From the entries below, transcribe exactly the lines between the line holding "The area is" and the line holding "extraction lies below", inclusive; skip all other lines.

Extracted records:
=====

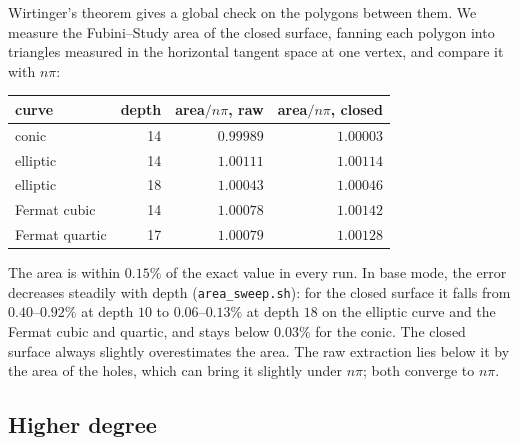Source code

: \documentclass[11pt]{article}
\theoremstyle{plain}
\theoremstyle{definition}
\theoremstyle{remark}
\begin{document}
Wirtinger's theorem gives a global check on the polygons between them.
We measure the Fubini--Study area of the closed surface, fanning each
polygon into triangles measured in the horizontal tangent space at one
vertex, and compare it with $n\pi$:
\begin{center}
\small
\begin{tabular}{@{}lrrr@{}}
\toprule
curve & depth & area$/n\pi$, raw & area$/n\pi$, closed \\
\midrule
conic & 14 & $0.99989$ & $1.00003$ \\
elliptic & 14 & $1.00111$ & $1.00114$ \\
elliptic & 18 & $1.00043$ & $1.00046$ \\
Fermat cubic & 14 & $1.00078$ & $1.00142$ \\
Fermat quartic & 17 & $1.00079$ & $1.00128$ \\
\bottomrule
\end{tabular}
\end{center}
The area is within $0.15\%$ of the exact value in every run. In base
mode, the error decreases steadily with depth
(\texttt{area\_sweep.sh}): for the closed surface it falls from
$0.40$--$0.92\%$ at depth $10$ to $0.06$--$0.13\%$ at depth $18$ on the
elliptic curve and the Fermat cubic and quartic, and stays below $0.03\%$
for the conic. The closed surface always slightly overestimates the area. The raw
extraction lies below it by the area of the holes, which can bring it
slightly under $n\pi$; both converge to $n\pi$.

\subsection{Higher degree}
\label{sec:exp-degree}
\end{document}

=====

*Written response*:
The area is within $0.15\%$ of the exact value in every run. In base
mode, the error decreases steadily with depth
(\texttt{area\_sweep.sh}): for the closed surface it falls from
$0.40$--$0.92\%$ at depth $10$ to $0.06$--$0.13\%$ at depth $18$ on the
elliptic curve and the Fermat cubic and quartic, and stays below $0.03\%$
for the conic. The closed surface always slightly overestimates the area. The raw
extraction lies below it by the area of the holes, which can bring it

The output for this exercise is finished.